There is a category of Canberra resident — and I count myself among them — for whom winter is not the off-season. It’s the main event.
The city quietens down. The light gets long and low. The breweries lean into stouts, porters, dark lagers, and cask-aged everything. Bentspoke runs a winter beer festival. Capital releases its annual oyster stout. BadEnd does an unholy barrel-aged Imperial stout that is genuinely worth the trip on its own.
If you’ve only been to Canberra in summer, you’ve missed the better season.
The cold is a feature
Yes, it gets to -5°C overnight. Yes, the lake occasionally freezes at the edges. Yes, you need a real coat. None of this matters once you’re inside a brewery taproom with a stout in front of you and a wood-fired pizza on the way.
The breweries themselves get cosier in winter. Bentspoke turns on the wood-burner. Capital fires up the open kitchen. BadEnd is, as ever, the warmest room in Mitchell because it’s lit entirely by string lights and the heat coming off the fermenters.
What to drink in July
- Capital’s annual oyster stout, dropped every June and gone by August. Pair it with — yes — actual oysters at the Taphouse.
- Bentspoke Sprocket, their house stout, on nitro. The best version of itself between May and September, when the cold-side conditioning takes longer.
- BadEnd’s current barrel-aged release, which rotates monthly. The Imperial stout aged in ex-bourbon barrels is the one to remember.

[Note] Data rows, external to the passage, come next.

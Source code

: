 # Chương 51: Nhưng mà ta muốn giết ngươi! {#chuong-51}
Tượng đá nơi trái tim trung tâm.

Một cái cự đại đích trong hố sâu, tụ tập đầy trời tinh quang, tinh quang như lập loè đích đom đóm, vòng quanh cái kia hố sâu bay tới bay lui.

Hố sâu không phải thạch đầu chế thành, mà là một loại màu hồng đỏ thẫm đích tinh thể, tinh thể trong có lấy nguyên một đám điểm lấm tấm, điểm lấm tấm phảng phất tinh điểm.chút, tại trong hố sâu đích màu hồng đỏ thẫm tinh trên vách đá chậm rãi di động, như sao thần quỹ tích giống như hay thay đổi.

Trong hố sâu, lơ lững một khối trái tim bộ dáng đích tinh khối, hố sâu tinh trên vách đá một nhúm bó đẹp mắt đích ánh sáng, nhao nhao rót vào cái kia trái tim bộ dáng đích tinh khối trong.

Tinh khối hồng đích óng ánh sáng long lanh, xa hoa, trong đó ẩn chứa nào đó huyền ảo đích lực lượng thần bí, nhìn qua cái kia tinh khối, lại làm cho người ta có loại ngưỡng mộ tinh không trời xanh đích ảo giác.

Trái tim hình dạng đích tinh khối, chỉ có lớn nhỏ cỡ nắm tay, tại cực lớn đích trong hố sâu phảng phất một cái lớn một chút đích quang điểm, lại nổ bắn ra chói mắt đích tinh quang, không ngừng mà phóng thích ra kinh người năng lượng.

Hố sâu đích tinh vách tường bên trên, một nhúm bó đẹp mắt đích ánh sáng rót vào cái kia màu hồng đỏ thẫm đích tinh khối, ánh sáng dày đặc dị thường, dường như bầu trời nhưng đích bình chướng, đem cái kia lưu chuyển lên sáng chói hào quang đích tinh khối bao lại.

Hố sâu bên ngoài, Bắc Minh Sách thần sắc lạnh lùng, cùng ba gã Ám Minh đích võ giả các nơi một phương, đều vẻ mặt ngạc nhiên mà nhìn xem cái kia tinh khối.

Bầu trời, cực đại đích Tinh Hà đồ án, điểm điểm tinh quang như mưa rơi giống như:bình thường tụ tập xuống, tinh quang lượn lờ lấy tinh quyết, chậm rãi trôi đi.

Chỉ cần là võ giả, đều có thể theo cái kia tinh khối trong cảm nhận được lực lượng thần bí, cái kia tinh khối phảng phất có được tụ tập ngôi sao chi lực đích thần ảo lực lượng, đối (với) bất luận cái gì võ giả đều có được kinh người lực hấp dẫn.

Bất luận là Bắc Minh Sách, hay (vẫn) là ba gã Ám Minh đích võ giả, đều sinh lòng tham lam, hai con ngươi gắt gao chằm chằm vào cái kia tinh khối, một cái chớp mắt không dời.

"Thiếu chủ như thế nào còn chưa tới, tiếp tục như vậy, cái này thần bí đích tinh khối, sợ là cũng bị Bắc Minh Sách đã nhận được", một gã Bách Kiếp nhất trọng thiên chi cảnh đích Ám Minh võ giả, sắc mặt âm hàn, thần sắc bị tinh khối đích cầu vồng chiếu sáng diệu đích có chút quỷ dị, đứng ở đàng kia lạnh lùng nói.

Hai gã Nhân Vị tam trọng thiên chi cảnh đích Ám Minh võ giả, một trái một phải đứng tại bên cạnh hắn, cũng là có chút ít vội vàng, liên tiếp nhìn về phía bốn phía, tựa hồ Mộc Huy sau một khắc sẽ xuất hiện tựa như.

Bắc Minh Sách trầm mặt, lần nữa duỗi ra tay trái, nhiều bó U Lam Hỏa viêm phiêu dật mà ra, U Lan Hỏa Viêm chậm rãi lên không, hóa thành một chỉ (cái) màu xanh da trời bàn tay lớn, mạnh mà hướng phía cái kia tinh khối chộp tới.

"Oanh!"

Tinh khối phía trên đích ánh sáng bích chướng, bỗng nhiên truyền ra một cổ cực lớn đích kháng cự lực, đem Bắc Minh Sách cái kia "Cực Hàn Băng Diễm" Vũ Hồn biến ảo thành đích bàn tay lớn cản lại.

- Anything from Pact Beer poured fresh at the brewery. Their winter range leans into Belgian dubbels and quads — uncommon in Australian craft, beautifully done here.
A practical note
Winter tours run at 11:00am or 12:00pm rather than 4:00pm. Daylight is short and we want you finishing the day with the sun still vaguely up. Pack a coat. Don’t pack heels.